Would you please repeat exactly the lines from the one containing "future version unintentionally." to the end of the records, both included, and leave out the rest?

Recorded data ▸
○ ○ ○ ○

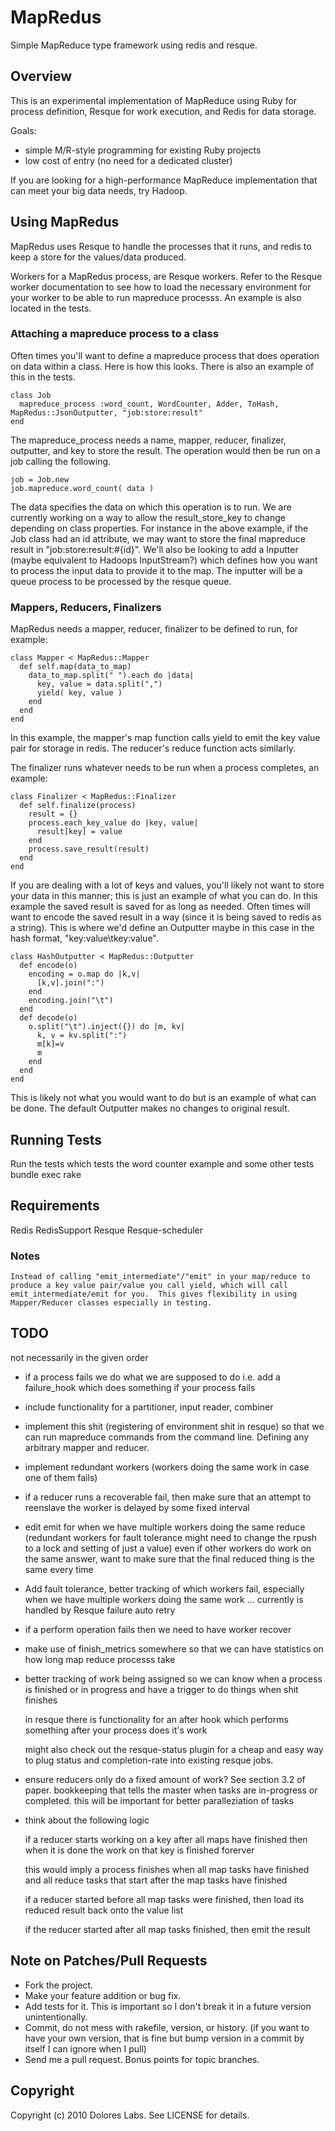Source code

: MapRedus
=========

Simple MapReduce type framework using redis and resque.

Overview
--------

This is an experimental implementation of MapReduce using Ruby for
process definition, Resque for work execution, and Redis for data
storage.

Goals:

* simple M/R-style programming for existing Ruby projects
* low cost of entry (no need for a dedicated cluster)

If you are looking for a high-performance MapReduce implementation
that can meet your big data needs, try Hadoop.


Using MapRedus
---------------

MapRedus uses Resque to handle the processes that it runs,
and redis to keep a store for the values/data produced.

Workers for a MapRedus process, are Resque workers.  Refer to the
Resque worker documentation to see how to load the necessary
environment for your worker to be able to run mapreduce processs.
An example is also located in the tests.

### Attaching a mapreduce process to a class
Often times you'll want to define a mapreduce process that does operation on
data within a class.  Here is how this looks.  There is also an example of this
in the tests.

    class Job
      mapreduce_process :word_count, WordCounter, Adder, ToHash, MapRedus::JsonOutputter, "job:store:result"
    end

The mapreduce_process needs a name, mapper, reducer, finalizer, outputter, and
key to store the result.  The operation would then be run on a job calling the following.

    job = Job.new
    job.mapreduce.word_count( data )

The data specifies the data on which this operation is to run.  We are currently
working on a way to allow the result_store_key to change depending on class properties.
For instance in the above example, if the Job class had an id attribute, we may want to 
store the final mapreduce result in "job:store:result:#{id}".  We'll also be looking
to add a Inputter (maybe equivalent to Hadoops InputStream?) which defines how you want to
process the input data to provide it to the map.  The inputter will be a queue process
to be processed by the resque queue.

### Mappers, Reducers, Finalizers
MapRedus needs a mapper, reducer, finalizer to be defined to run, for example:

    class Mapper < MapRedus::Mapper
      def self.map(data_to_map)
        data_to_map.split(" ").each do |data|
          key, value = data.split(",")
          yield( key, value )
        end
      end
    end

In this example, the mapper's map function calls yield to emit the key value pair
for storage in redis.  The reducer's reduce function acts similarly.

The finalizer runs whatever needs to be run when a process completes, an example:

    class Finalizer < MapRedus::Finalizer
      def self.finalize(process)
        result = {}
        process.each_key_value do |key, value|
          result[key] = value
        end
        process.save_result(result)
      end
    end

If you are dealing with a lot of keys and values, you'll likely not want to store your
data in this manner; this is just an example of what you can do.
In this example the saved result is saved for as long as needed.  Often times will want to encode the
saved result in a way (since it is being saved to redis as a string).  This is
where we'd define an Outputter maybe in this case in the hash format, "key:value\tkey:value".

    class HashOutputter < MapRedus::Outputter
      def encode(o)
        encoding = o.map do |k,v| 
          [k,v].join(":")
        end
        encoding.join("\t")
      end
      def decode(o)
        o.split("\t").inject({}) do |m, kv|
          k, v = kv.split(":")
          m[k]=v
          m
        end
      end
    end

This is likely not what you would want to do but is an example of what can be done.
The default Outputter makes no changes to original result.

Running Tests
-------------
Run the tests which tests the word counter example and some other tests
    bundle exec rake

Requirements
------------
Redis
RedisSupport
Resque
Resque-scheduler

### Notes
    Instead of calling "emit_intermediate"/"emit" in your map/reduce to
    produce a key value pair/value you call yield, which will call
    emit_intermediate/emit for you.  This gives flexibility in using
    Mapper/Reducer classes especially in testing.

TODO
----
not necessarily in the given order

* if a process fails we do what we are supposed to do
  i.e. add a failure_hook which does something if your process fails

* include functionality for a partitioner, input reader, combiner

* implement this shit (registering of environment shit in resque) so that we can run mapreduce commands from
  the command line.  Defining any arbitrary mapper and reducer.

* implement redundant workers (workers doing the same work in case one of them fails)

* if a reducer runs a recoverable fail, then make sure that an attempt to reenslave
  the worker is delayed by some fixed interval

* edit emit for when we have multiple workers doing the same reduce
  (redundant workers for fault tolerance might need to change
  the rpush to a lock and setting of just a value)
  even if other workers do work on the same answer, want to make sure
  that the final reduced thing is the same every time

* Add fault tolerance, better tracking of which workers fail, especially
  when we have multiple workers doing the same work
  ... currently is handled by Resque failure auto retry

* if a perform operation fails then we need to have worker recover

* make use of finish_metrics somewhere so that we can have statistics on how
  long map reduce processs take

* better tracking of work being assigned so we can know when a process is finished
  or in progress and have a trigger to do things when shit finishes
  
    in resque there is functionality for an after hook
    which performs something after your process does it's work

    might also check out the resque-status plugin for a cheap and
    easy way to plug status and completion-rate into existing resque
    jobs.

* ensure reducers only do a fixed amount of work?
  See section 3.2 of paper. bookkeeping
  that tells the master when tasks are in-progress or completed.
  this will be important for better paralleziation of tasks

* think about the following logic

    if a reducer starts working on a key after all maps have finished
    then when it is done the work on that key is finished forerver
    
    this would imply a process finishes when all map tasks have finished
    and all reduce tasks that start after the map tasks have finished
    
    if a reducer started before all map tasks were finished, then
    load its reduced result back onto the value list
    
    if the reducer started after all map tasks finished, then emit
    the result

Note on Patches/Pull Requests
-----------------------------
 
* Fork the project.
* Make your feature addition or bug fix.
* Add tests for it. This is important so I don't break it in a
  future version unintentionally.
* Commit, do not mess with rakefile, version, or history.
	(if you want to have your own version, that is fine but bump version in a commit by itself I can ignore when I pull)
* Send me a pull request. Bonus points for topic branches.
    
## Copyright
Copyright (c) 2010 Dolores Labs. See LICENSE for details.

○ ○ ○ ○

Exercise output ▸
  future version unintentionally.
* Commit, do not mess with rakefile, version, or history.
	(if you want to have your own version, that is fine but bump version in a commit by itself I can ignore when I pull)
* Send me a pull request. Bonus points for topic branches.
    
## Copyright
Copyright (c) 2010 Dolores Labs. See LICENSE for details.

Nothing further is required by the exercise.